• What you should do: From the records that follow, copy every line in which "values" appears.

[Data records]
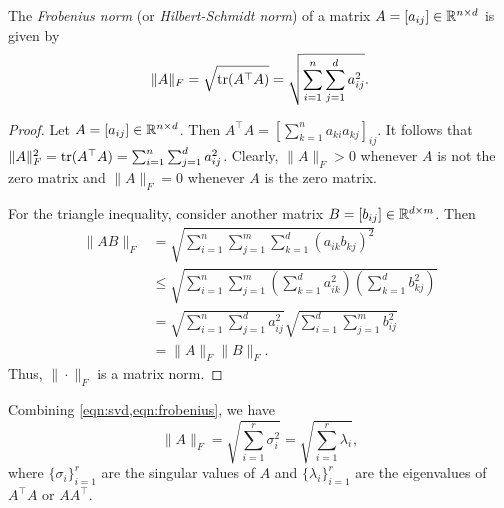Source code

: \begin{theorem}
    \label{thm:frobenius}
    \cite{mohri2012foundations,horn2013matrix}
    The \textit{Frobenius norm} (or \textit{Hilbert-Schmidt norm}) of a matrix \(A = [a_{ij}] \in \mathbb{R}^{n \times d}\) is given by
    \begin{equation}
        \label{eqn:frobenius}
        \|A\|_F = \sqrt{\operatorname{tr}(A^\top A)} = \sqrt{\sum_{i=1}^{n} \sum_{j=1}^{d} a_{ij}^2}.
    \end{equation}
\end{theorem}
\begin{proof}
    Let \(A = [a_{ij}] \in \mathbb{R}^{n \times d}\).
    Then \(A^\top A = \left[\sum_{k=1}^{n} a_{k i} a_{k j}\right]_{ij}\).
    It follows that \(\|A\|_F^2 = \operatorname{tr}(A^\top A) = \sum_{i=1}^{n} \sum_{j=1}^{d} a_{ij}^2\).
    Clearly, \(\|A\|_F > 0\) whenever \(A\) is not the zero matrix and \(\|A\|_F = 0\) whenever \(A\) is the zero matrix.

    For the triangle inequality, consider another matrix \(B = [b_{ij}] \in \mathbb{R}^{d \times m}\).
    Then
    \begin{align*}
        \|AB\|_F
        &= \sqrt{\sum_{i=1}^{n} \sum_{j=1}^{m} \sum_{k=1}^{d} (a_{ik} b_{kj})^2}\\
        &\leq \sqrt{\sum_{i=1}^{n} \sum_{j=1}^{m}
        \left(\sum_{k=1}^{d} a_{ik}^2\right) \left(\sum_{k=1}^{d} b_{kj}^2\right)}\\
        &= \sqrt{\sum_{i=1}^{n} \sum_{j=1}^{d} a_{ij}^2}
        \sqrt{\sum_{i=1}^{d} \sum_{j=1}^{m} b_{ij}^2}\\
        &= \|A\|_F \|B\|_F.
    \end{align*}
    Thus, \(\|\cdot\|_F\) is a matrix norm.
\end{proof}

Combining \cref{eqn:svd,eqn:frobenius}, we have
\begin{equation}
    \label{eqn:frobenius-singular-values}
    \|A\|_F = \sqrt{\sum_{i=1}^{r} \sigma_i^2} = \sqrt{\sum_{i=1}^{r} \lambda_i},
\end{equation}
where \(\{\sigma_i\}_{i=1}^r\) are the singular values of \(A\) and \(\{\lambda_i\}_{i=1}^r\) are the eigenvalues of \(A^\top A\) or \(AA^\top\).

• The completed task:
    \label{eqn:frobenius-singular-values}
where \(\{\sigma_i\}_{i=1}^r\) are the singular values of \(A\) and \(\{\lambda_i\}_{i=1}^r\) are the eigenvalues of \(A^\top A\) or \(AA^\top\).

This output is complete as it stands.